TASK BRIEF:
Among the entries below, one stretch runs from the line that contains "date, status, and MW capacity" through the line that contains "Power-grid domain normalization". Repeat that stretch exactly, ends included, and only that.

━━ PROVIDED DATA

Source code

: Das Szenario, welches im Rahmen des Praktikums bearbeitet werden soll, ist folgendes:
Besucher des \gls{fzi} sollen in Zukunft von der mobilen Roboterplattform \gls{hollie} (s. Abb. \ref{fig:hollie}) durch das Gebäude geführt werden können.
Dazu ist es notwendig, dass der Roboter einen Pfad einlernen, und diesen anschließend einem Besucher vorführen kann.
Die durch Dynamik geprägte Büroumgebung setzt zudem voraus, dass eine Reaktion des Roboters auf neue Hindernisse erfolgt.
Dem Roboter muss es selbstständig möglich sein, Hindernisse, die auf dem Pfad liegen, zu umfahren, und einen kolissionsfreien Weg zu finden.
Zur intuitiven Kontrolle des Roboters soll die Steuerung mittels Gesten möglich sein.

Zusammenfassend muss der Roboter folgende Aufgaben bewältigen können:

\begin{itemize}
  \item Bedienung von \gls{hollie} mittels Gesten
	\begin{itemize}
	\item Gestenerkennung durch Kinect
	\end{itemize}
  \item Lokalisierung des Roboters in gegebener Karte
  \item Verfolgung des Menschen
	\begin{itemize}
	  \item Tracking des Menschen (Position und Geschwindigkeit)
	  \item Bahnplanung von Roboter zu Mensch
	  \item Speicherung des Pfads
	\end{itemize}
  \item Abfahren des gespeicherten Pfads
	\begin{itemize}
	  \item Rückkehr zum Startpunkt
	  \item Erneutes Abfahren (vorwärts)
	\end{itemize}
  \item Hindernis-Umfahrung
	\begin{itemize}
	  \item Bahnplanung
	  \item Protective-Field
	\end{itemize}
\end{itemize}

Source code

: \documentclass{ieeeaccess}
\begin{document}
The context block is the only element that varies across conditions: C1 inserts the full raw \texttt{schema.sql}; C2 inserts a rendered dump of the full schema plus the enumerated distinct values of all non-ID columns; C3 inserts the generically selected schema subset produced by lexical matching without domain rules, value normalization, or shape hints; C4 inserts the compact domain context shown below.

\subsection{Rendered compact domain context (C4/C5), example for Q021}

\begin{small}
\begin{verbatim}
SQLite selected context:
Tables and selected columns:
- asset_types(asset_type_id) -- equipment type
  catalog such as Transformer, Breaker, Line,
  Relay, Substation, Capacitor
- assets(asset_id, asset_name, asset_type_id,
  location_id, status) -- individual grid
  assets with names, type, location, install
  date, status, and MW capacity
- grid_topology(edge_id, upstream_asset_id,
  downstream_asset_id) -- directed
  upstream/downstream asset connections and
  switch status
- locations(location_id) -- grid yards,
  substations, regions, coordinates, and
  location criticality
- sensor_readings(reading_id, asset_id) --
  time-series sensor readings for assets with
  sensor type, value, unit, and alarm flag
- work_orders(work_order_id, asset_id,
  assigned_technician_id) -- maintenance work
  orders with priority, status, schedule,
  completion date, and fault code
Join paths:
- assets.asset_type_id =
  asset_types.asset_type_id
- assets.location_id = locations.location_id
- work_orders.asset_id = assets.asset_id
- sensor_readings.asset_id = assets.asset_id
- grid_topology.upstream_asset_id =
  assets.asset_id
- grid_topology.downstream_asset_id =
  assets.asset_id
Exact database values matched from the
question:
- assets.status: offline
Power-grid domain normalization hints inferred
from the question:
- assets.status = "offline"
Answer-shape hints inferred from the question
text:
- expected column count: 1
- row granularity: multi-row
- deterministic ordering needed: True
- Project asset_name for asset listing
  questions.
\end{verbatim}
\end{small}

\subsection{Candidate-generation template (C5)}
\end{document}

━━━━

WRITTEN RESPONSE:
  date, status, and MW capacity
- grid_topology(edge_id, upstream_asset_id,
  downstream_asset_id) -- directed
  upstream/downstream asset connections and
  switch status
- locations(location_id) -- grid yards,
  substations, regions, coordinates, and
  location criticality
- sensor_readings(reading_id, asset_id) --
  time-series sensor readings for assets with
  sensor type, value, unit, and alarm flag
- work_orders(work_order_id, asset_id,
  assigned_technician_id) -- maintenance work
  orders with priority, status, schedule,
  completion date, and fault code
Join paths:
- assets.asset_type_id =
  asset_types.asset_type_id
- assets.location_id = locations.location_id
- work_orders.asset_id = assets.asset_id
- sensor_readings.asset_id = assets.asset_id
- grid_topology.upstream_asset_id =
  assets.asset_id
- grid_topology.downstream_asset_id =
  assets.asset_id
Exact database values matched from the
question:
- assets.status: offline
Power-grid domain normalization hints inferred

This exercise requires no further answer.